I'm starting to get a little frustrated.  When I decided to move back to Flagstaff, I was pretty upbeat about it. I mean, I'm still heartbroken over the whole situation, but I thought, this'll be my chance to really get myself together.  To really improve myself so that I can live my life with or without Corey.  And I feel so READY to do all that, I feel so READY to finally get better once and for all.

And I'm trying to stay optimistic but so far it's not going as planned.  I'm anxious to really get started and I need the first domino to fall.

The first step is to get a well paying full time job.  I've been looking every day, mostly at doctors' offices, because I've got experience as a receptionist and those jobs usually pay well.  I'm really really really hoping that The Guidance Center calls me back for a job I applied for.

Once I get a full time job, I feel like everything else will sort of start to fall into place.  It'll likely be a M--F 9 to 5 so I'll be on a regular schedule, which means I'll be able to fix my sleep schedule.  And a regular schedule and sleep schedule are really important in treating bipolar and borderline.

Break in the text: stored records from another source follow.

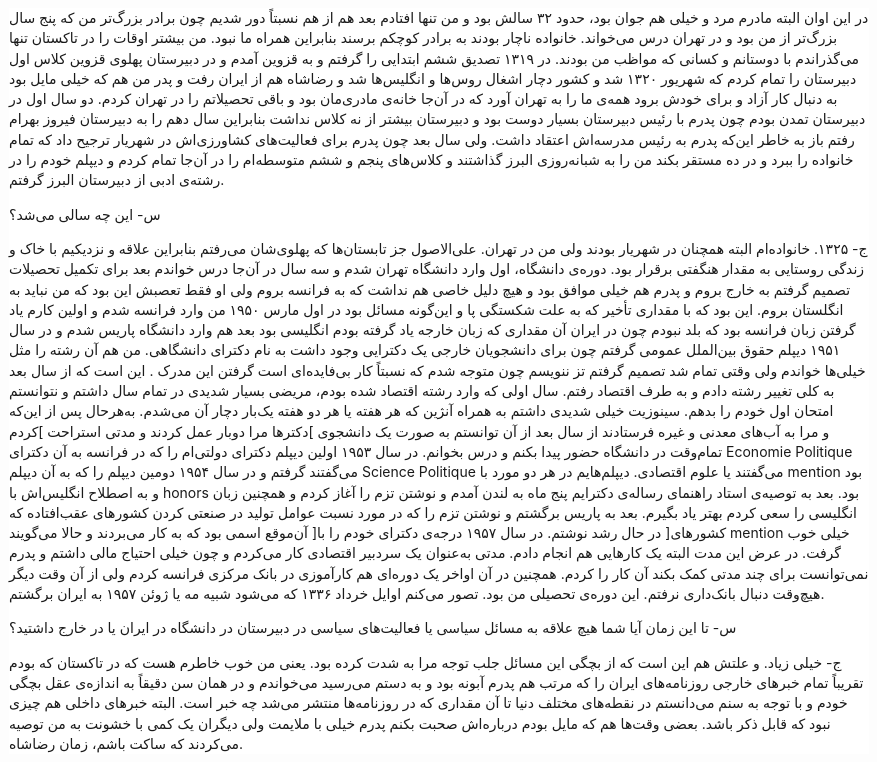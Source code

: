 در این اوان البته مادرم مرد و خیلی هم جوان بود، حدود ۳۲ سالش بود و من تنها افتادم بعد هم از هم نسبتاً دور شدیم چون برادر بزرگ‌تر من که پنج سال بزرگ‌تر از من بود و در تهران درس می‌خواند. خانواده ناچار بودند به برادر کوچکم برسند بنابراین همراه ما نبود. من بیشتر اوقات را در تاکستان تنها می‌گذراندم با دوستانم و کسانی که مواظب من بودند. در ۱۳۱۹ تصدیق ششم ابتدایی را گرفتم و به قزوین آمدم و در دبیرستان پهلوی قزوین کلاس اول دبیرستان را تمام کردم که شهریور ۱۳۲۰ شد و کشور دچار اشغال روس‌ها و انگلیس‌ها شد و رضاشاه هم از ایران رفت و پدر من هم که خیلی مایل بود به دنبال کار آزاد و برای خودش برود همه‌ی ما را به تهران آورد که در آن‌جا خانه‌ی مادری‌مان بود و باقی تحصیلاتم را در تهران کردم. دو سال اول در دبیرستان تمدن بودم چون پدرم با رئیس دبیرستان بسیار دوست بود و دبیرستان بیشتر از نه کلاس نداشت بنابراین سال دهم را به دبیرستان فیروز بهرام رفتم باز به خاطر این‌که پدرم به رئیس مدرسه‌اش اعتقاد داشت. ولی سال بعد چون پدرم برای فعالیت‌های کشاورزی‌اش در شهریار ترجیح داد که تمام خانواده را ببرد و در ده مستقر بکند من را به شبانه‌روزی البرز گذاشتند و کلاس‌های پنجم و ششم متوسطه‌ام را در آن‌جا تمام کردم و دیپلم خودم را در رشته‌ی ادبی از دبیرستان البرز گرفتم.

س- این چه سالی می‌شد؟

ج- ۱۳۲۵. خانواده‌ام البته همچنان در شهریار بودند ولی من در تهران. علی‌الاصول جز تابستان‌ها که پهلوی‌شان می‌رفتم بنابراین علاقه و نزدیکیم با خاک و زندگی روستایی به مقدار هنگفتی برقرار بود. دوره‌ی دانشگاه، اول وارد دانشگاه تهران شدم و سه سال در آن‌جا درس خواندم بعد برای تکمیل تحصیلات تصمیم گرفتم به خارج بروم و پدرم هم خیلی موافق بود و هیچ دلیل خاصی هم نداشت که به فرانسه بروم ولی او فقط تعصبش این بود که من نباید به انگلستان بروم. این بود که با مقداری تأخیر که به علت شکستگی پا و این‌گونه مسائل بود در اول مارس ۱۹۵۰ من وارد فرانسه شدم و اولین کارم یاد گرفتن زبان فرانسه بود که بلد نبودم چون در ایران آن مقداری که زبان خارجه یاد گرفته بودم انگلیسی بود بعد هم وارد دانشگاه پاریس شدم و در سال ۱۹۵۱ دیپلم حقوق بین‌الملل عمومی گرفتم چون برای دانشجویان خارجی یک دکترایی وجود داشت به نام دکترای دانشگاهی. من هم آن رشته را مثل خیلی‌ها خواندم ولی وقتی تمام شد تصمیم گرفتم تز ننویسم چون متوجه شدم که نسبتاً کار بی‌فایده‌ای است گرفتن این مدرک . این است که از سال بعد به کلی تغییر رشته دادم و به طرف اقتصاد رفتم. سال اولی که وارد رشته اقتصاد شده بودم، مریضی بسیار شدیدی در تمام سال داشتم و نتوانستم امتحان اول خودم را بدهم. سینوزیت خیلی شدیدی داشتم به همراه آنژین که هر هفته یا هر دو هفته یک‌بار دچار آن می‌شدم. به‌هرحال پس از این‌که دکترها مرا دوبار عمل کردند و مدتی استراحت ]کردم[ و مرا به آب‌های معدنی و غیره فرستادند از سال بعد از آن توانستم به صورت یک دانشجوی تمام‌وقت در دانشگاه حضور پیدا بکنم و درس بخوانم. در سال ۱۹۵۳ اولین دیپلم دکترای دولتی‌ام را که در فرانسه به آن دکترای Economie Politique می‌گفتند گرفتم و در سال ۱۹۵۴ دومین دیپلم را که به آن دیپلم Science Politique می‌گفتند یا علوم اقتصادی. دیپلم‌هایم در هر دو مورد با mention بود و به اصطلاح انگلیس‌اش با honors بود. بعد به توصیه‌ی استاد راهنمای رساله‌ی دکترایم پنج ماه به لندن آمدم و نوشتن تزم را آغاز کردم و همچنین زبان انگلیسی را سعی کردم بهتر یاد بگیرم. بعد به پاریس برگشتم و نوشتن تزم را که در مورد نسبت عوامل تولید در صنعتی کردن کشورهای عقب‌افتاده که آن‌موقع اسمی بود که به کار می‌بردند و حالا می‌گویند ]کشورهای[ در حال رشد نوشتم. در سال ۱۹۵۷ درجه‌ی دکترای خودم را با mention خیلی خوب گرفت. در عرض این مدت البته یک کارهایی هم انجام دادم. مدتی به‌عنوان یک سردبیر اقتصادی کار می‌کردم و چون خیلی احتیاج مالی داشتم و پدرم نمی‌توانست برای چند مدتی کمک بکند آن کار را کردم. همچنین در آن اواخر یک دوره‌ای هم کارآموزی در بانک مرکزی فرانسه کردم ولی از آن وقت دیگر هیچ‌وقت دنبال بانک‌داری نرفتم. این دوره‌ی تحصیلی من بود. تصور می‌کنم اوایل خرداد ۱۳۳۶ که می‌شود شبیه مه یا ژوئن ۱۹۵۷ به ایران برگشتم.

س- تا این زمان آیا شما هیچ علاقه به مسائل سیاسی یا فعالیت‌های سیاسی در دبیرستان در دانشگاه در ایران یا در خارج داشتید؟

ج- خیلی زیاد. و علتش هم این است که از بچگی این مسائل جلب توجه مرا به شدت کرده بود. یعنی من خوب خاطرم هست که در تاکستان که بودم تقریباً تمام خبرهای خارجی روزنامه‌های ایران را که مرتب هم پدرم آبونه بود و به دستم می‌رسید می‌خواندم و در همان سن دقیقاً به اندازه‌ی عقل بچگی خودم و با توجه به سنم می‌دانستم در نقطه‌های مختلف دنیا تا آن مقداری که در روزنامه‌ها منتشر می‌شد چه خبر است. البته خبرهای داخلی هم چیزی نبود که قابل ذکر باشد. بعضی وقت‌ها هم که مایل بودم درباره‌اش صحبت بکنم پدرم خیلی با ملایمت ولی دیگران یک کمی با خشونت به من توصیه می‌کردند که ساکت باشم، زمان رضاشاه.
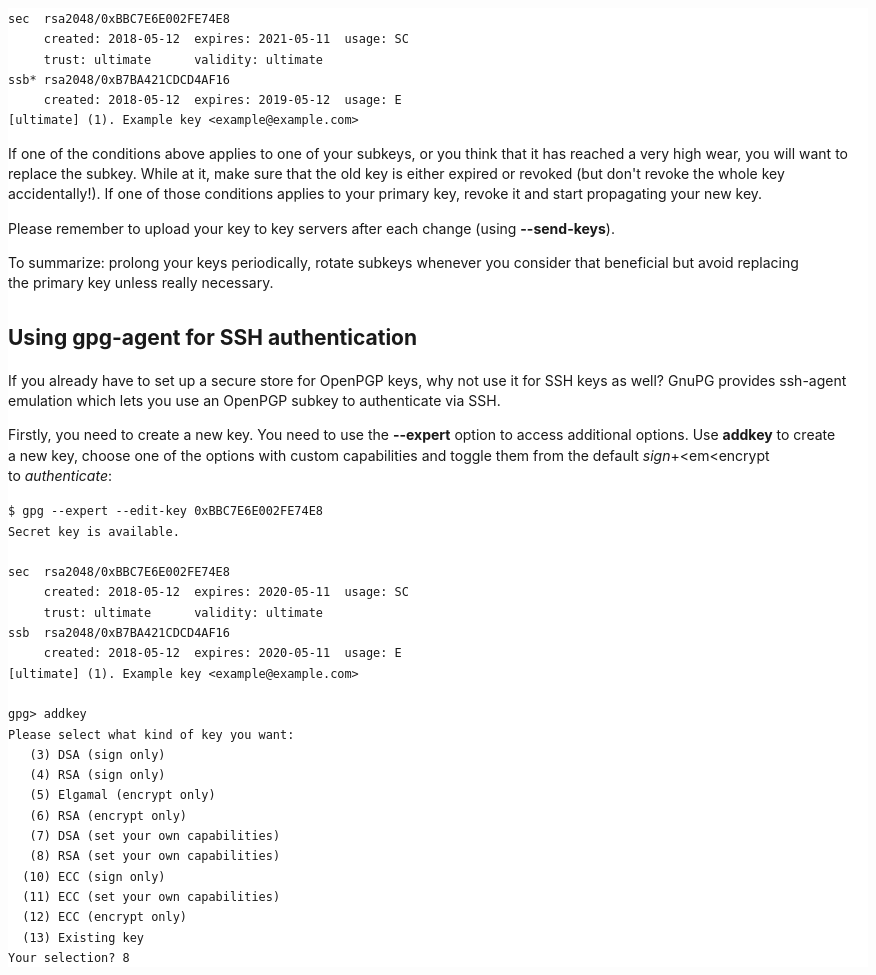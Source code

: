     sec  rsa2048/0xBBC7E6E002FE74E8
         created: 2018-05-12  expires: 2021-05-11  usage: SC  
         trust: ultimate      validity: ultimate
    ssb* rsa2048/0xB7BA421CDCD4AF16
         created: 2018-05-12  expires: 2019-05-12  usage: E   
    [ultimate] (1). Example key <example@example.com>

If one of the conditions above applies to one of your subkeys, or you
think that it has reached a very high wear, you will want to replace
the subkey. While at it, make sure that the old key is either expired
or revoked (but don't revoke the whole key accidentally!). If one
of those conditions applies to your primary key, revoke it and start
propagating your new key.

Please remember to upload your key to key servers after each change
(using **\--send-keys**).

To summarize: prolong your keys periodically, rotate subkeys whenever
you consider that beneficial but avoid replacing the primary key unless
really necessary.

Using gpg-agent for SSH authentication
--------------------------------------

If you already have to set up a secure store for OpenPGP keys, why not
use it for SSH keys as well? GnuPG provides ssh-agent emulation which
lets you use an OpenPGP subkey to authenticate via SSH.

Firstly, you need to create a new key. You need to use
the **\--expert** option to access additional options. Use
**addkey** to create a new key, choose one of the options with
custom capabilities and toggle them from the default
*sign*+\<em\<encrypt to *authenticate*:

    $ gpg --expert --edit-key 0xBBC7E6E002FE74E8
    Secret key is available.

    sec  rsa2048/0xBBC7E6E002FE74E8
         created: 2018-05-12  expires: 2020-05-11  usage: SC  
         trust: ultimate      validity: ultimate
    ssb  rsa2048/0xB7BA421CDCD4AF16
         created: 2018-05-12  expires: 2020-05-11  usage: E   
    [ultimate] (1). Example key <example@example.com>

    gpg> addkey
    Please select what kind of key you want:
       (3) DSA (sign only)
       (4) RSA (sign only)
       (5) Elgamal (encrypt only)
       (6) RSA (encrypt only)
       (7) DSA (set your own capabilities)
       (8) RSA (set your own capabilities)
      (10) ECC (sign only)
      (11) ECC (set your own capabilities)
      (12) ECC (encrypt only)
      (13) Existing key
    Your selection? 8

Plus I'll have money and I'll be able to buy a car.  This is a big one for me because I desperately want a car; I spend a lot of time researching and thinking about it.  A car would just make everything so much more convenient.  No more taking the bus and being sore and exhausted all the time, no more having to schedule everything around when the buses are ready (for me or for Jenny, and being able to help her would make me happy too).  And besides that, I think having my own car and that sense of independence would help with the identity element of the BPD.  I never realized how important having my own car was to my sense of identity until my car was totaled in October of '10.  It just made me feel like less than myself somehow.  And sharing Corey's car was ok, but I didn't like it, and I think that if I'd had my own car when we moved in together things might have gone a little bit better.

If I had a  car I'd be able to go to the gym, because the big reason I don't go is that I hate walking and walking and walking and then working out and walking and walking and walking . . . it sucks.  And going to the gym would motivate me to eat better, and I could finally start losing weight, which would make me feel a lot better about myself.

Having money would allow me to start therapy.  This is the BIG thing I need to do, because BPD responds to therapy, not medication.  So while the Lithium helps with it a little, in order to really get better I need to see a therapist.  That's the big thing I never did when I should have, and I want to do it now because I want to get better.

So I'm praying and praying and praying that something comes through for me.  In the meantime I'm doing everything I can on my own, which isn't much.

I just want to start getting my life back together so I can have my life back.